Nesse sentido, o digital funciona como fluxo, e o físico como presença. E cada vez mais vemos que a nova geração está se rendendo a essas escolhas.

Em 2023, no Brasil, os vinis ultrapassaram CDs e DVDs em faturamento pela primeira vez em décadas, movimentando cerca de R$ 11 milhões — mais que o dobro do ano anterior e mais de quinze vezes o registrado em 2019, segundo a Associated Press (AP News, 2023).

O Que Fica

Em resumo, ouvir o Álbum Branco em vinil me fez perceber que a diferença não está só no som, mas na forma de viver a experiência. O físico nos força a desacelerar e a estar mais presentes em nossas ações.

Os Beatles em 1968, durante as gravações do “White Album”. (Foto: Linda McCartney)

O digital trouxe acesso e praticidade, mas também criou pressa e distração, e o físico, ao contrário, devolve peso às escolhas.

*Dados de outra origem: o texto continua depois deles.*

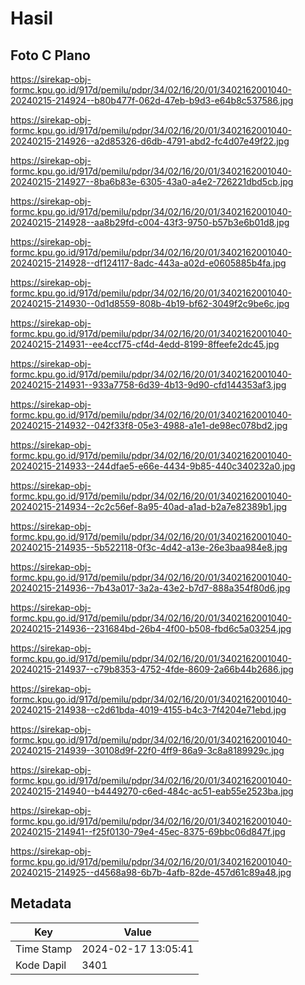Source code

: # Hasil

## Foto C Plano

https://sirekap-obj-formc.kpu.go.id/917d/pemilu/pdpr/34/02/16/20/01/3402162001040-20240215-214924--b80b477f-062d-47eb-b9d3-e64b8c537586.jpg

https://sirekap-obj-formc.kpu.go.id/917d/pemilu/pdpr/34/02/16/20/01/3402162001040-20240215-214926--a2d85326-d6db-4791-abd2-fc4d07e49f22.jpg

https://sirekap-obj-formc.kpu.go.id/917d/pemilu/pdpr/34/02/16/20/01/3402162001040-20240215-214927--8ba6b83e-6305-43a0-a4e2-726221dbd5cb.jpg

https://sirekap-obj-formc.kpu.go.id/917d/pemilu/pdpr/34/02/16/20/01/3402162001040-20240215-214928--aa8b29fd-c004-43f3-9750-b57b3e6b01d8.jpg

https://sirekap-obj-formc.kpu.go.id/917d/pemilu/pdpr/34/02/16/20/01/3402162001040-20240215-214928--df124117-8adc-443a-a02d-e0605885b4fa.jpg

https://sirekap-obj-formc.kpu.go.id/917d/pemilu/pdpr/34/02/16/20/01/3402162001040-20240215-214930--0d1d8559-808b-4b19-bf62-3049f2c9be6c.jpg

https://sirekap-obj-formc.kpu.go.id/917d/pemilu/pdpr/34/02/16/20/01/3402162001040-20240215-214931--ee4ccf75-cf4d-4edd-8199-8ffeefe2dc45.jpg

https://sirekap-obj-formc.kpu.go.id/917d/pemilu/pdpr/34/02/16/20/01/3402162001040-20240215-214931--933a7758-6d39-4b13-9d90-cfd144353af3.jpg

https://sirekap-obj-formc.kpu.go.id/917d/pemilu/pdpr/34/02/16/20/01/3402162001040-20240215-214932--042f33f8-05e3-4988-a1e1-de98ec078bd2.jpg

https://sirekap-obj-formc.kpu.go.id/917d/pemilu/pdpr/34/02/16/20/01/3402162001040-20240215-214933--244dfae5-e66e-4434-9b85-440c340232a0.jpg

https://sirekap-obj-formc.kpu.go.id/917d/pemilu/pdpr/34/02/16/20/01/3402162001040-20240215-214934--2c2c56ef-8a95-40ad-a1ad-b2a7e82389b1.jpg

https://sirekap-obj-formc.kpu.go.id/917d/pemilu/pdpr/34/02/16/20/01/3402162001040-20240215-214935--5b522118-0f3c-4d42-a13e-26e3baa984e8.jpg

https://sirekap-obj-formc.kpu.go.id/917d/pemilu/pdpr/34/02/16/20/01/3402162001040-20240215-214936--7b43a017-3a2a-43e2-b7d7-888a354f80d6.jpg

https://sirekap-obj-formc.kpu.go.id/917d/pemilu/pdpr/34/02/16/20/01/3402162001040-20240215-214936--231684bd-26b4-4f00-b508-fbd6c5a03254.jpg

https://sirekap-obj-formc.kpu.go.id/917d/pemilu/pdpr/34/02/16/20/01/3402162001040-20240215-214937--c79b8353-4752-4fde-8609-2a66b44b2686.jpg

https://sirekap-obj-formc.kpu.go.id/917d/pemilu/pdpr/34/02/16/20/01/3402162001040-20240215-214938--c2d61bda-4019-4155-b4c3-7f4204e71ebd.jpg

https://sirekap-obj-formc.kpu.go.id/917d/pemilu/pdpr/34/02/16/20/01/3402162001040-20240215-214939--30108d9f-22f0-4ff9-86a9-3c8a8189929c.jpg

https://sirekap-obj-formc.kpu.go.id/917d/pemilu/pdpr/34/02/16/20/01/3402162001040-20240215-214940--b4449270-c6ed-484c-ac51-eab55e2523ba.jpg

https://sirekap-obj-formc.kpu.go.id/917d/pemilu/pdpr/34/02/16/20/01/3402162001040-20240215-214941--f25f0130-79e4-45ec-8375-69bbc06d847f.jpg

https://sirekap-obj-formc.kpu.go.id/917d/pemilu/pdpr/34/02/16/20/01/3402162001040-20240215-214925--d4568a98-6b7b-4afb-82de-457d61c89a48.jpg


## Metadata

| Key        | Value               |
| ---------- | ------------------- |
| Time Stamp | 2024-02-17 13:05:41 |
| Kode Dapil | 3401                |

No fim, não se trata de escolher entre um ou outro, mas de entender que há coisas que merecem ser vividas devagar onde corpo, mente e alma estejam presentes.

Você não vai comprar aquele álbum horrível da Katy Perry só porque talvez seja a experiência certa. O que é ruim talvez continue ruim, mas estamos falando de elevar a experiência daquilo que já gostamos.

Precisamos dar espaço a arte para que ela deixe de ser só consumo e vire experiência.